2- Davalılar vekilinin hisse devir bedeline dair karar düzeltme istemlerine gelince, taraflar arasında dava konusu yapılan 29.10.2008 ve 03.11.2008 tarihli protokoller incelendiğinde, 29.10.2008 tarihli protokolün hisse devri ve devir bedeline ilişkin düzenlemeler içerdiği, 03.11.2008 tarihli protokolün ise devir sonrası şirket borçlarının kimler tarafından ne şekilde ödeneceğine ve işletme devrine dair düzenlemeler içerdiği görülmüştür. Mahkemece, yazılı gerekçelerle 29.10.2008 tarihli protokol geçersiz kabul edilmiş, hisse devir bedeline ilişkin iddialar ispat edilemediğinden bu alacak talebinin reddine karar verilmiştir. Davacı vekilinin temyizi üzerine Dairemizin 23.01.2019 tarihli 2017/3500 esas 20119/682 karar sayılı ilamının (1) numaralı bendinde yazılı gerekçelerle hisse devir bedeline yönelik araştırmanın 03.11.2008 tarihli protokol hükümleri de dikkate alınarak yapılması gerektiği ifade edilmiş ise de; 03.11.2008 tarihli protokol hisse devrine ve bedeline ilişkin hüküm içermemektedir. Hisse devri ve bedeline dair düzenlenen protokol 29.10.2008 tarihli olup, bu protokolde davacının yanısıra davalılardan …’in taraf sıfatıyla …’in ise şahit sıfatıyla imzaları bulunmakta olup, bedelde muvazaanın ispatı hususunda anılan protokolün değerlendirilmesi gerekirken, protokolün geçersizliği gerekçesiyle davanın reddi doğru olmayıp işbu gerekçeyle kararın bozulması gerektiğinden, davalılar vekillerinin karar düzeltme isteminin kabulü ile Dairemizin 23.01.2019 tarihli 2017/3500 esas 20119/682 karar sayılı bozma ilamının (1) nolu bendinin kaldırılarak hükmün yukarıda açıklanan bu değişik gerekçeyle bozulmasına karar vermek gerekmiştir.

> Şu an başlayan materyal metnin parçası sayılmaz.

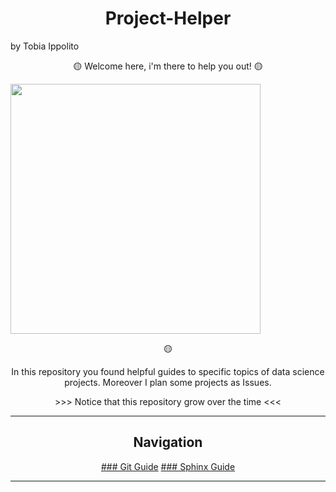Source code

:<h1 align="center"> Project-Helper</h1>

by Tobia Ippolito

<p align="center">🟡 Welcome here, i'm there to help you out! 🟡</p>

<img src=https://media.tenor.com/images/4bfbfe206e3cc20c50a147d4e52c1b54/tenor.gif width=400></img>

<p align="center">🟡</p>

<p align="center">In this repository you found helpful guides to specific topics of data science projects. Moreover I plan some projects as Issues.</p>



<div align="center">>>> Notice that this repository grow over the time <<<</div>



---

<h2 align="center">Navigation</h2>

<div align=center>

[### Git Guide](guides/Git_Helper.md)
[### Sphinx Guide](guides/Sphinx_Helper.md)

</div>

---

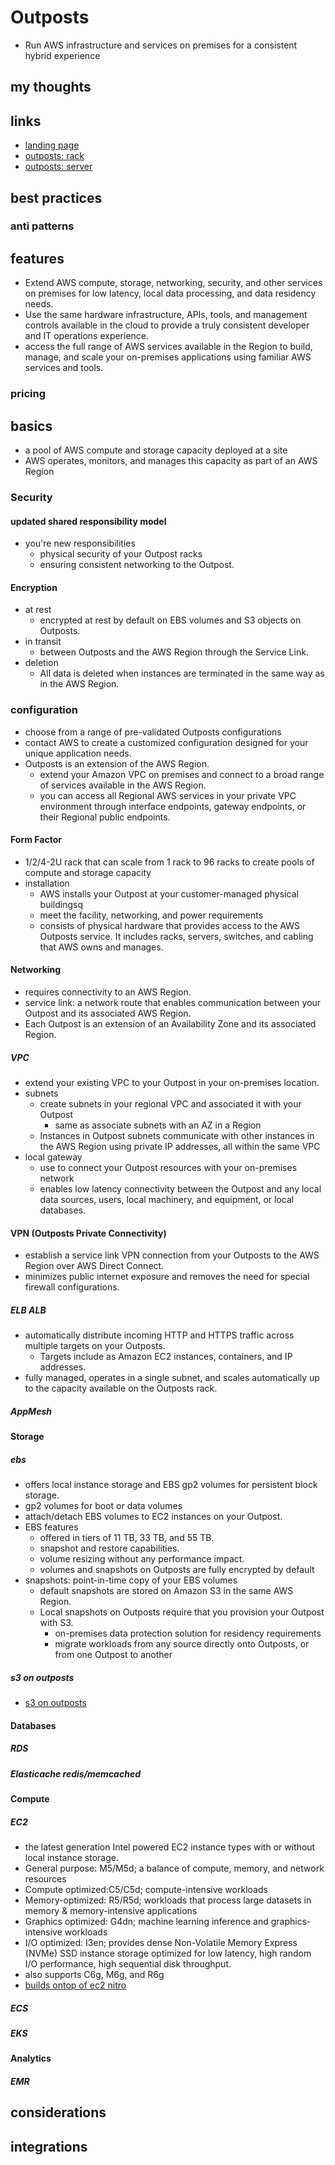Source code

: # Outposts

- Run AWS infrastructure and services on premises for a consistent hybrid experience

## my thoughts

## links

- [landing page](https://aws.amazon.com/outposts/?did=ap_card&trk=ap_card)
- [outposts: rack](https://aws.amazon.com/outposts/rack/?refid=ap_card)
- [outposts: server](https://aws.amazon.com/outposts/servers/?refid=ap_card)

## best practices

### anti patterns

## features

- Extend AWS compute, storage, networking, security, and other services on premises for low latency, local data processing, and data residency needs.
- Use the same hardware infrastructure, APIs, tools, and management controls available in the cloud to provide a truly consistent developer and IT operations experience.
- access the full range of AWS services available in the Region to build, manage, and scale your on-premises applications using familiar AWS services and tools.

### pricing

## basics

- a pool of AWS compute and storage capacity deployed at a site
- AWS operates, monitors, and manages this capacity as part of an AWS Region

### Security

#### updated shared responsibility model

- you're new responsibilities
  - physical security of your Outpost racks
  - ensuring consistent networking to the Outpost.

#### Encryption

- at rest
  - encrypted at rest by default on EBS volumes and S3 objects on Outposts.
- in transit
  - between Outposts and the AWS Region through the Service Link.
- deletion
  - All data is deleted when instances are terminated in the same way as in the AWS Region.

### configuration

- choose from a range of pre-validated Outposts configurations
- contact AWS to create a customized configuration designed for your unique application needs.
- Outposts is an extension of the AWS Region.
  - extend your Amazon VPC on premises and connect to a broad range of services available in the AWS Region.
  - you can access all Regional AWS services in your private VPC environment through interface endpoints, gateway endpoints, or their Regional public endpoints.

#### Form Factor

- 1/2/4-2U rack that can scale from 1 rack to 96 racks to create pools of compute and storage capacity
- installation
  - AWS installs your Outpost at your customer-managed physical buildingsq
  - meet the facility, networking, and power requirements
  - consists of physical hardware that provides access to the AWS Outposts service. It includes racks, servers, switches, and cabling that AWS owns and manages.

#### Networking

- requires connectivity to an AWS Region.
- service link: a network route that enables communication between your Outpost and its associated AWS Region.
- Each Outpost is an extension of an Availability Zone and its associated Region.

##### VPC

- extend your existing VPC to your Outpost in your on-premises location.
- subnets
  - create subnets in your regional VPC and associated it with your Outpost
    - same as associate subnets with an AZ in a Region
  - Instances in Outpost subnets communicate with other instances in the AWS Region using private IP addresses, all within the same VPC
- local gateway
  - use to connect your Outpost resources with your on-premises network
  - enables low latency connectivity between the Outpost and any local data sources, users, local machinery, and equipment, or local databases.

#### VPN (Outposts Private Connectivity)

- establish a service link VPN connection from your Outposts to the AWS Region over AWS Direct Connect.
- minimizes public internet exposure and removes the need for special firewall configurations.

##### ELB ALB

- automatically distribute incoming HTTP and HTTPS traffic across multiple targets on your Outposts.
  - Targets include as Amazon EC2 instances, containers, and IP addresses.
- fully managed, operates in a single subnet, and scales automatically up to the capacity available on the Outposts rack.

##### AppMesh

#### Storage

##### ebs

- offers local instance storage and EBS gp2 volumes for persistent block storage.
- gp2 volumes for boot or data volumes
- attach/detach EBS volumes to EC2 instances on your Outpost.
- EBS features
  - offered in tiers of 11 TB, 33 TB, and 55 TB.
  - snapshot and restore capabilities.
  - volume resizing without any performance impact.
  - volumes and snapshots on Outposts are fully encrypted by default
- snapshots: point-in-time copy of your EBS volumes
  - default snapshots are stored on Amazon S3 in the same AWS Region.
  - Local snapshots on Outposts require that you provision your Outpost with S3.
    - on-premises data protection solution for residency requirements
    - migrate workloads from any source directly onto Outposts, or from one Outpost to another

##### s3 on outposts

- [s3 on outposts](../Storage/s3-outposts.md)

#### Databases

##### RDS

##### Elasticache redis/memcached

#### Compute

##### EC2

- the latest generation Intel powered EC2 instance types with or without local instance storage.
- General purpose: M5/M5d; a balance of compute, memory, and network resources
- Compute optimized:C5/C5d; compute-intensive workloads
- Memory-optimized: R5/R5d; workloads that process large datasets in memory & memory-intensive applications
- Graphics optimized: G4dn; machine learning inference and graphics-intensive workloads
- I/O optimized: I3en; provides dense Non-Volatile Memory Express (NVMe) SSD instance storage optimized for low latency, high random I/O performance, high sequential disk throughput.
- also supports C6g, M6g, and R6g
- [builds ontop of ec2 nitro](../compute/ec2-nitro.md)

##### ECS

##### EKS

#### Analytics

##### EMR

## considerations

## integrations
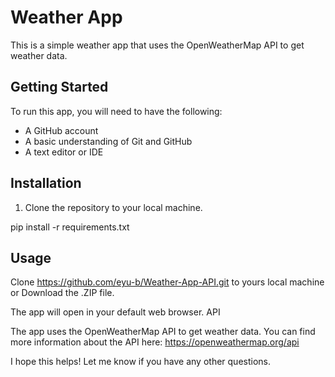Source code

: # Weather App

This is a simple weather app that uses the OpenWeatherMap API to get weather data.

## Getting Started

To run this app, you will need to have the following:

* A GitHub account
* A basic understanding of Git and GitHub
* A text editor or IDE

## Installation

1. Clone the repository to your local machine.


pip install -r requirements.txt


## Usage
Clone https://github.com/eyu-b/Weather-App-API.git to yours local machine or Download the .ZIP file.

The app will open in your default web browser.
API

The app uses the OpenWeatherMap API to get weather data. You can find more information about the API here: https://openweathermap.org/api


I hope this helps! Let me know if you have any other questions.
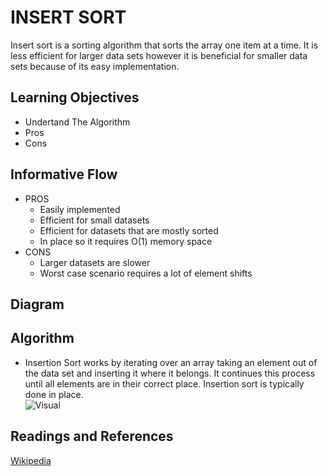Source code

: # INSERT SORT
Insert sort is a sorting algorithm that sorts the array one item at a time.  It is less efficient for larger data sets however it is beneficial for smaller data sets because of its easy implementation.
## Learning Objectives
* Undertand The Algorithm
* Pros
* Cons

## Informative Flow
* PROS
    * Easily implemented
    * Efficient for small datasets
    * Efficient for datasets that are mostly sorted
    * In place so it requires O(1) memory space
* CONS
    * Larger datasets are slower
    * Worst case scenario requires a lot of element shifts
## Diagram

## Algorithm
* Insertion Sort works by iterating over an array taking an element out of the data set and inserting it where it belongs.  It continues this process until all elements are in their correct place.  Insertion sort is typically done in place.  
![Visual](./Insertion-sort.gif)

## Readings and References

[Wikipedia](https://en.wikipedia.org/wiki/Insertion_sort)
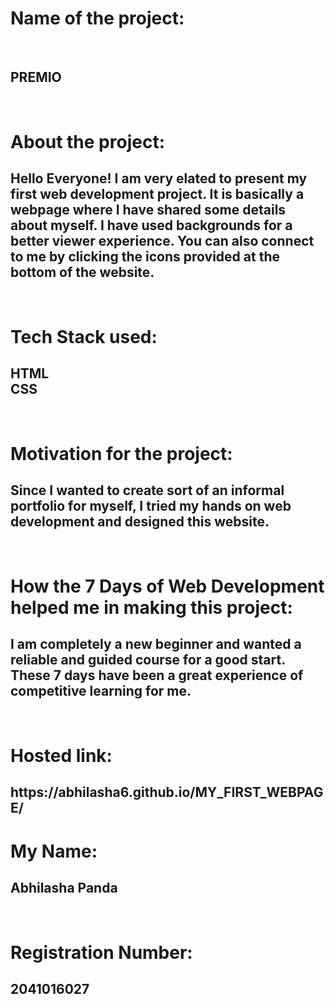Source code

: <h1>Name of the project: </h1><br>
<h2>PREMIO </h2> <br>
<h1>About the project: </h1>
<h2>Hello Everyone! I am very elated to present my first web development project. It is basically a webpage where I have shared some details about myself. I have used backgrounds for a better viewer experience. You can also connect to me by clicking the icons provided at the bottom of the website.</h2><br>
<h1>Tech Stack used: </h1>
<h2> HTML <br> CSS</h2><br>
<h1>Motivation for the project: </h1>
<h2>Since I wanted to create sort of an informal portfolio for myself, I tried my hands on web development and designed this website.</h2><br>
<h1>How the 7 Days of Web Development helped me in making this project: </h1>
<h2>I am completely a new beginner and wanted a reliable and guided course for a good start. These 7 days have been a great experience of competitive learning for me.</h2><br>
<h1>Hosted link: </h1>
<h2> https://abhilasha6.github.io/MY_FIRST_WEBPAGE/  </h2>
<h1>My Name: </h1>
<h2>Abhilasha Panda</h2><br>
<h1>Registration Number: </h1>
<h2>2041016027</h2><br>
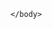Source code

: <html>
	<head>
<script>

  
window.addEventListener("message", (event) => {

if ((event.data.method === "EMBEDDED_MESSAGING_DISPATCH_EVENT_TO_HOST" && event.data.data.eventDetails.conversationEntry && event.data.data.eventDetails.conversationEntry.entryPayload)){
	console.log('Inside if 1');
 	let payload = JSON.parse(event.data.data.eventDetails.conversationEntry.entryPayload);
 	if(payload.abstractMessage && payload.abstractMessage.choices) {

		console.log('Inside if 2');
  		var iframe = document.getElementById("embeddedMessagingFrame");
    		console.log('iframe1: '+iframe);
   		iframe.disabled = true;

	}
 	else if(payload.abstractMessage && payload.abstractMessage.choicesResponse){
       		console.log('Inside if 3');
		var iframe = document.getElementById("embeddedMessagingFrame");
  		iframe.contentWindow.postMessage('InputEnable');

    	}
}

});

</script>
	</head>
	<body>
		<script type='text/javascript'>
	function initEmbeddedMessaging() {
		try {
			embeddedservice_bootstrap.settings.language = 'en_US'; // For example, enter 'en' or 'en-US'

			embeddedservice_bootstrap.init(
				'00DRt000009ECCE',
				'Vaijayanti_Test_Deployment',
				'https://haporg--pocagent.sandbox.my.site.com/ESWVaijayantiTestDeploy1744863440015',
				{
					scrt2URL: 'https://haporg--pocagent.sandbox.my.salesforce-scrt.com'
				}
			);
		} catch (err) {
			console.error('Error loading Embedded Messaging: ', err);
		}
	};
</script>
<script type='text/javascript' src='https://haporg--pocagent.sandbox.my.site.com/ESWVaijayantiTestDeploy1744863440015/assets/js/bootstrap.min.js' onload='initEmbeddedMessaging()'></script>


	</body>
</html>
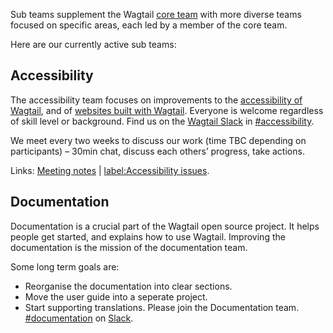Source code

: Sub teams supplement the Wagtail [core team](https://github.com/wagtail/wagtail/wiki/Wagtail-core-team) with more diverse teams focused on specific areas, each led by a member of the core team.

Here are our currently active sub teams:

## Accessibility

The accessibility team focuses on improvements to the [accessibility of Wagtail](https://docs.wagtail.io/en/stable/contributing/developing.html#accessibility-targets), and of [websites built with Wagtail](https://github.com/wagtail/wagtail/issues/6090). Everyone is welcome regardless of skill level or background. Find us on the [Wagtail Slack](https://github.com/wagtail/wagtail/wiki/Slack) in [#accessibility](https://app.slack.com/client/T0K33F93J/CB7L6L5S6).

We meet every two weeks to discuss our work (time TBC depending on participants) – 30min chat, discuss each others’ progress, take actions.

Links: [Meeting notes](https://docs.google.com/document/d/1YUxOs5jYZMd8rX291mDE123xIK7tbD63PzSR9ooFa4c/edit) | [label:Accessibility issues](https://github.com/wagtail/wagtail/issues?q=is%3Aopen+sort%3Aupdated-desc+label%3AAccessibility).

## Documentation

Documentation is a crucial part of the Wagtail open source project. It helps people get started, and  explains how to use Wagtail. Improving the documentation is the mission of the documentation team.

Some long term goals are:

- Reorganise the documentation into clear sections.
- Move the user guide into a seperate project.
- Start supporting translations.
Please join the Documentation team. [#documentation](https://app.slack.com/client/T0K33F93J/C0152QK6PC6) on [Slack](https://github.com/wagtail/wagtail/wiki/Slack).
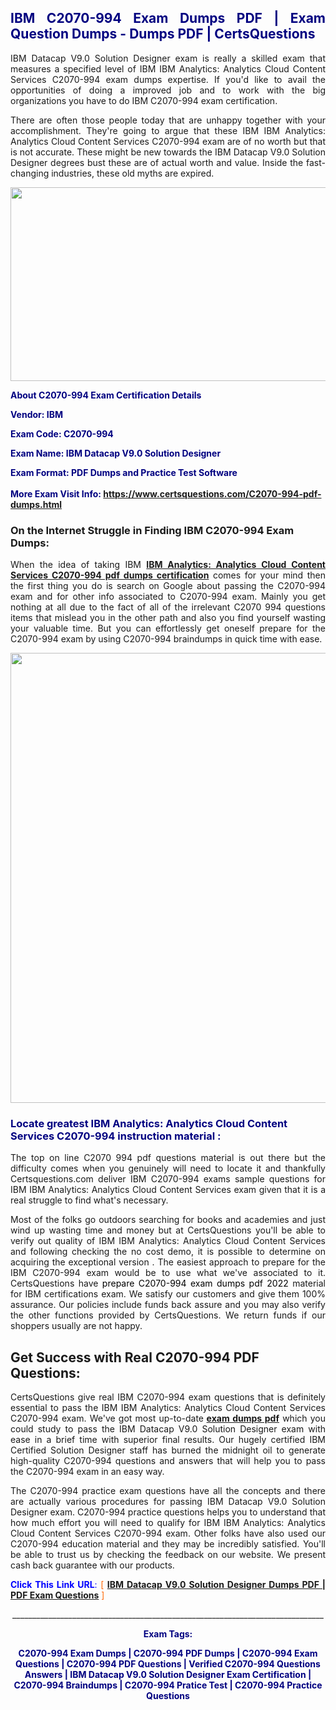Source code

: <h2 style="text-align: justify;"><span style="color: #000080;">IBM C2070-994 Exam Dumps PDF | Exam Question Dumps - Dumps PDF | CertsQuestions</span></h2>
<p style="text-align: justify;">IBM Datacap V9.0 Solution Designer exam is really a skilled exam that measures a specified level of IBM IBM Analytics: Analytics Cloud Content Services C2070-994 exam dumps expertise. If you'd like to avail the opportunities of doing a improved job and to work with the big organizations you have to do IBM C2070-994 exam certification.</p>
<p style="text-align: justify;">There are often those people today that are unhappy together with your accomplishment. They're going to argue that these IBM IBM Analytics: Analytics Cloud Content Services C2070-994 exam are of no worth but that is not accurate. These might be new towards the IBM Datacap V9.0 Solution Designer degrees bust these are of actual worth and value. Inside the fast-changing industries, these old myths are expired.</p>
<p><img style="display: block; margin-left: auto; margin-right: auto;" src="https://i.imgur.com/eaP4ae9.png" width="840" height="310" /></p>
<p><span style="color: #000080;"><strong>About C2070-994 Exam Certification Details</strong></span></p>
<p><span style="color: #000080;"><strong>Vendor: IBM<br /></strong></span></p>
<p><span style="color: #000080;"><strong>Exam Code: C2070-994</strong></span></p>
<p><span style="color: #000080;"><strong>Exam Name: IBM Datacap V9.0 Solution Designer</strong></span></p>
<p><span style="color: #000080;"><strong>Exam Format: PDF Dumps and Practice Test Software<br /><br />More Exam Visit Info: <span style="color: #ff6600;"><a href="https://www.certsquestions.com/C2070-994-pdf-dumps.html">https://www.certsquestions.com/C2070-994-pdf-dumps.html</a></span></strong></span></p>
<h3>On the Internet Struggle in Finding IBM C2070-994 Exam Dumps:</h3>
<p style="text-align: justify;">When the idea of taking IBM <a href="https://www.certsquestions.com/C2070-994-pdf-dumps.html"><strong>IBM Analytics: Analytics Cloud Content Services C2070-994 pdf dumps certification</strong></a> comes for your mind then the first thing you do is search on Google about passing the C2070-994 exam and for other info associated to C2070-994 exam. Mainly you get nothing at all due to the fact of all of the irrelevant C2070 994 questions items that mislead you in the other path and also you find yourself wasting your valuable time. But you can effortlessly get oneself prepare for the C2070-994 exam by using C2070-994 braindumps in quick time with ease.</p>
<p><a href="https://www.certsquestions.com/C2070-994-pdf-dumps.html"><img style="display: block; margin-left: auto; margin-right: auto;" src="https://i.imgur.com/pxhoKQ2.png" width="720" /></a></p>
<h3><span style="color: #000080;">Locate greatest IBM Analytics: Analytics Cloud Content Services C2070-994 instruction material :</span></h3>
<p style="text-align: justify;">The top on line C2070 994 pdf questions material is out there but the difficulty comes when you genuinely will need to locate it and thankfully Certsquestions.com deliver IBM C2070-994 exams sample questions for IBM IBM Analytics: Analytics Cloud Content Services exam given that it is a real struggle to find what's necessary.</p>
<p style="text-align: justify;">Most of the folks go outdoors searching for books and academies and just wind up wasting time and money but at CertsQuestions you'll be able to verify out quality of IBM IBM Analytics: Analytics Cloud Content Services and following checking the no cost demo, it is possible to determine on acquiring the exceptional version . The easiest approach to prepare for the IBM C2070-994 exam would be to use what we've associated to it. CertsQuestions have <span style="color: #000000;">prepare C2070-994 exam dumps pdf 2022</span> material for IBM certifications exam. We satisfy our customers and give them 100% assurance. Our policies include funds back assure and you may also verify the other functions provided by CertsQuestions. We return funds if our shoppers usually are not happy.</p>
<h2>Get Success with Real C2070-994 PDF Questions:</h2>
<p style="text-align: justify;">CertsQuestions give real IBM C2070-994 exam questions that is definitely essential to pass the IBM IBM Analytics: Analytics Cloud Content Services C2070-994 exam. We've got most up-to-date<strong>&nbsp;<a href="https://www.certsquestions.com/">exam dumps pdf</a></strong>&nbsp;which you could study to pass the IBM Datacap V9.0 Solution Designer exam with ease in a brief time with superior final results. Our hugely certified IBM Certified Solution Designer staff has burned the midnight oil to generate high-quality C2070-994 questions and answers that will help you to pass the C2070-994 exam in an easy way.</p>
<p style="text-align: justify;">The C2070-994 practice exam questions have all the concepts and there are actually various procedures for passing IBM Datacap V9.0 Solution Designer exam. C2070-994 practice questions helps you to understand that how much effort you will need to qualify for IBM IBM Analytics: Analytics Cloud Content Services C2070-994 exam. Other folks have also used our C2070-994 education material and they may be incredibly satisfied. You'll be able to trust us by checking the feedback on our website. We present cash back guarantee with our products.</p>
<p style="text-align: justify;"><span style="color: #0000ff;"><strong>Click This Link URL</strong>:</span> <span style="color: #ff6600;">[ <strong><a href="https://www.certsquestions.com/ibm-certified-solution-designer-certification.html">IBM Datacap V9.0 Solution Designer Dumps PDF | PDF Exam Questions</a></strong> ]</span></p>
<p style="text-align: center;">______________________________________________________________________________</p>
<p style="text-align: center;"><span style="color: #000080;"><strong>Exam Tags:</strong></span></p>
<p style="text-align: center;"><span style="color: #000080;"><strong>C2070-994 Exam Dumps | C2070-994 PDF Dumps | C2070-994 Exam Questions | C2070-994 PDF Questions | Verified C2070-994 Questions Answers | IBM Datacap V9.0 Solution Designer Exam Certification | C2070-994 Braindumps | C2070-994 Pratice Test | C2070-994 Practice Questions</strong></span></p>
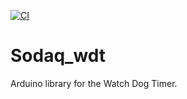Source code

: [![CI](https://github.com/SodaqMoja/Sodaq_wdt/workflows/CI/badge.svg)](https://github.com/SodaqMoja/Sodaq_wdt/actions?query=workflow%3ACI)

# Sodaq_wdt

Arduino library for the Watch Dog Timer.
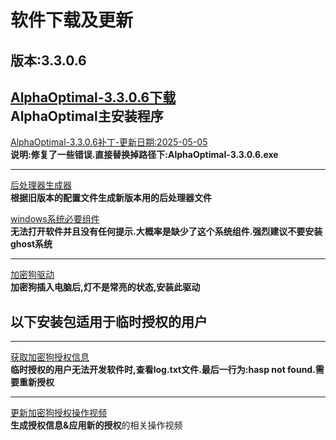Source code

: # 软件下载及更新


## 版本:3.3.0.6

[AlphaOptimal-3.3.0.6下载](download/AlphaOptimalSetup.rar)  
**AlphaOptimal主安装程序**
---

[AlphaOptimal-3.3.0.6补丁-更新日期:2025-05-05](download/AlphaOptimal-3.3.0.6-patch.rar)    
**说明:修复了一些错误.直接替换掉路径下:AlphaOptimal-3.3.0.6.exe**  

---

[后处理器生成器](download/Generator.rar)    
**根据旧版本的配置文件生成新版本用的后处理器文件**

[windows系统必要组件](download/VC_redist.x64.rar)   
**无法打开软件并且没有任何提示.大概率是缺少了这个系统组件.强烈建议不要安装ghost系统**

---

[加密狗驱动](download/HASPUserSetup%20v9.15.rar)    
**加密狗插入电脑后,灯不是常亮的状态,安装此驱动**




## 以下安装包适用于**临时授权的用户**  

---

[获取加密狗授权信息](download/HASPUserSetup%20v9.15.rar)    
**临时授权的用户无法开发软件时,查看log.txt文件.最后一行为:hasp not found.需要重新授权**

---

[更新加密狗授权操作视频](download/更新加密狗授权操作.rar)   
**生成授权信息&应用新的授权**的相关操作视频
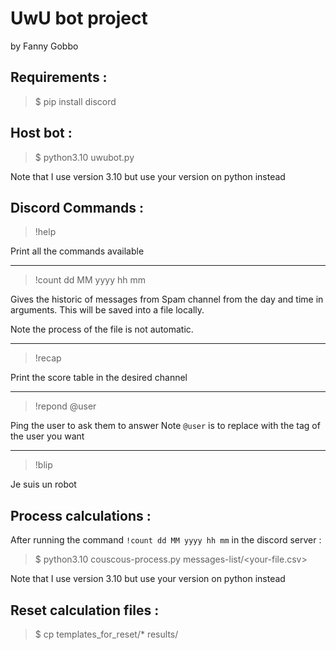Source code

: # UwU bot project
by Fanny Gobbo

## Requirements : 
> $ pip install discord


## Host bot : 
> $ python3.10 uwubot.py

Note that I use version 3.10 but use your version on python instead


## Discord Commands : 
> !help

Print all the commands available

<hr>

> !count dd MM yyyy hh mm

Gives the historic of messages from Spam channel from the day and time in arguments. This will be saved into a file locally.

Note the process of the file is not automatic.

<hr>

> !recap

Print the score table in the desired channel

<hr>

> !repond @user

Ping the user to ask them to answer 
Note `@user` is to replace with the tag of the user you want

<hr>

> !blip

Je suis un robot

## Process calculations :
After running the command `!count dd MM yyyy hh mm` in the discord server : 
> $ python3.10 couscous-process.py messages-list/\<your-file.csv>

Note that I use version 3.10 but use your version on python instead

## Reset calculation files :
> $ cp templates_for_reset/* results/

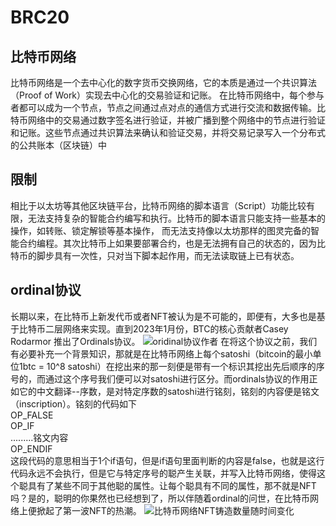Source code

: # BRC20
## 比特币网络
比特币网络是一个去中心化的数字货币交换网络，它的本质是通过一个共识算法（Proof of Work）实现去中心化的交易验证和记账。
在比特币网络中，每个参与者都可以成为一个节点，节点之间通过点对点的通信方式进行交流和数据传输。比特币网络中的交易通过数字签名进行验证，并被广播到整个网络中的节点进行验证
和记账。这些节点通过共识算法来确认和验证交易，并将交易记录写入一个分布式的公共账本（区块链）中
## 限制
相比于以太坊等其他区块链平台，比特币网络的脚本语言（Script）功能比较有限，无法支持复杂的智能合约编写和执行。比特币的脚本语言只能支持一些基本的操作，如转账、锁定解锁等基本操作，
而无法支持像以太坊那样的图灵完备的智能合约编程。其次比特币上如果要部署合约，也是无法拥有自己的状态的，因为比特币的脚步具有一次性，只对当下脚本起作用，而无法读取链上已有状态。
## ordinal协议
长期以来，在比特币上新发代币或者NFT被认为是不可能的，即便有，大多也是基于比特币二层网络来实现。直到2023年1月份，BTC的核心贡献者Casey Rodarmor 推出了Ordinals协议。
![oridinal协议作者](https://www.coindesk.com/resizer/pwQFvlwUz2WNy7NIHofAmnoVPek=/1056x792/filters:quality(80):format(webp)/cloudfront-us-east-1.images.arcpublishing.com/coindesk/EBK3NRL4CRH43IRSIAGTMBZKVE.jpg)
在将这个协议之前，我们有必要补充一个背景知识，那就是在比特币网络上每个satoshi（bitcoin的最小单位1btc = 10^8 satoshi）在挖出来的那一刻便是带有一个标识其挖出先后顺序的序号的，而通过这个序号我们便可以对satoshi进行区分。而ordinals协议的作用正如它的中文翻译--序数，是对特定序数的satoshi进行铭刻，铭刻的内容便是铭文（inscription）。铭刻的代码如下  
OP_FALSE  
OP_IF  
.........铭文内容  
OP_ENDIF  
这段代码的意思相当于1个if语句，但是if语句里面判断的内容是false，也就是这行代码永远不会执行，但是它与特定序号的聪产生关联，并写入比特币网络，使得这个聪具有了某些不同于其他聪的属性。让每个聪具有不同的属性，那不就是NFT吗？是的，聪明的你果然也已经想到了，所以伴随着ordinal的问世，在比特币网络上便掀起了第一波NFT的热潮。
![比特币网络NFT铸造数量随时间变化](https://image.blocktempo.com/2023/05/Xnip2023-05-02_14-40-42-1140x776.jpg "比特币网络NFT铸造数量变化")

Yargıtay 11. Hukuk Dairesi 2019/**** E. - 2021/**** K.

… ve Altınhas Holding A.Ş. hisse devir sözleşmesinde yer alsalar da bu davacıların tam 3. kişi yararına sözleşme yaptıkları ve işbu davada takip ve dava ehliyetine sahip olmadıklarının kabulü ile değerlendirme yapılıp sonuca varılması gerekirken, tüm davacılar yönünden aktif husumetin varlığı kabul edilerek işin esasına girilmesi doğru olmamış, bozmayı gerektirmiştir.